# PROBLEM DETAILS
Look through the listing below and write out exactly the lines from the line with "Integrating AI Agents" to the line with "to be able to", both included, and no others.

*** Opening of DATA TO PROCESS ***

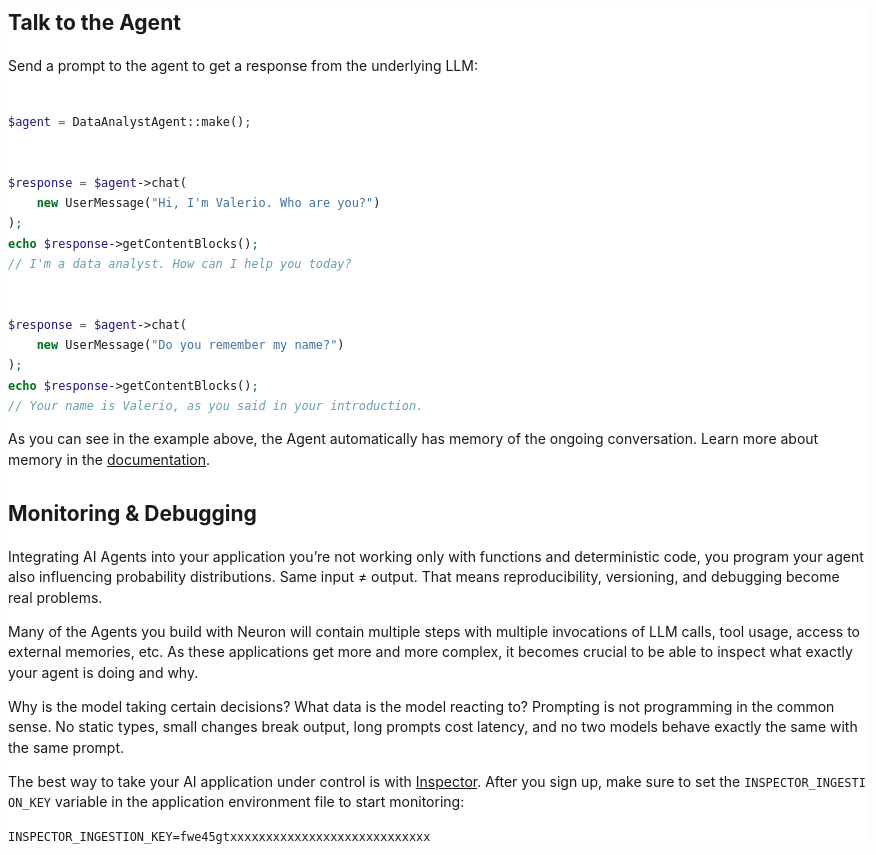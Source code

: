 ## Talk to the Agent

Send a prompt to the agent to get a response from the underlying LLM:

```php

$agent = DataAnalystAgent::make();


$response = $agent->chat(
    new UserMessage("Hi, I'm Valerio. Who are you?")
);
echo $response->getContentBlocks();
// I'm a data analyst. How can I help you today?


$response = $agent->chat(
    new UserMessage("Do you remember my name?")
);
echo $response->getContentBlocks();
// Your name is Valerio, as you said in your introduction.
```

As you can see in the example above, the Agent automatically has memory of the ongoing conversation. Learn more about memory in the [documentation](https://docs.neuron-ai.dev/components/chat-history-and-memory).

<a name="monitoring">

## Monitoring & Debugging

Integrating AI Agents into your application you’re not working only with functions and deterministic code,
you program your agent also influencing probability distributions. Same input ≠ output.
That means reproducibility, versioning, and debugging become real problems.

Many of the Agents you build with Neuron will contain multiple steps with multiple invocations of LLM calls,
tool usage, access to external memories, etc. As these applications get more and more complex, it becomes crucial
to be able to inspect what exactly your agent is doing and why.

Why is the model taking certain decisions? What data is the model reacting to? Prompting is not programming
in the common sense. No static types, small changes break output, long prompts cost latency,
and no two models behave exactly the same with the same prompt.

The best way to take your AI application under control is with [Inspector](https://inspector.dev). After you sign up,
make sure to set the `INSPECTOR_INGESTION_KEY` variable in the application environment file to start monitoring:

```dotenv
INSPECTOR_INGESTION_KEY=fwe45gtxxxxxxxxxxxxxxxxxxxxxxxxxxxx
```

*** Close of DATA TO PROCESS ***

# WRITTEN SOLUTION
Integrating AI Agents into your application you’re not working only with functions and deterministic code,
you program your agent also influencing probability distributions. Same input ≠ output.
That means reproducibility, versioning, and debugging become real problems.

Many of the Agents you build with Neuron will contain multiple steps with multiple invocations of LLM calls,
tool usage, access to external memories, etc. As these applications get more and more complex, it becomes crucial
to be able to inspect what exactly your agent is doing and why.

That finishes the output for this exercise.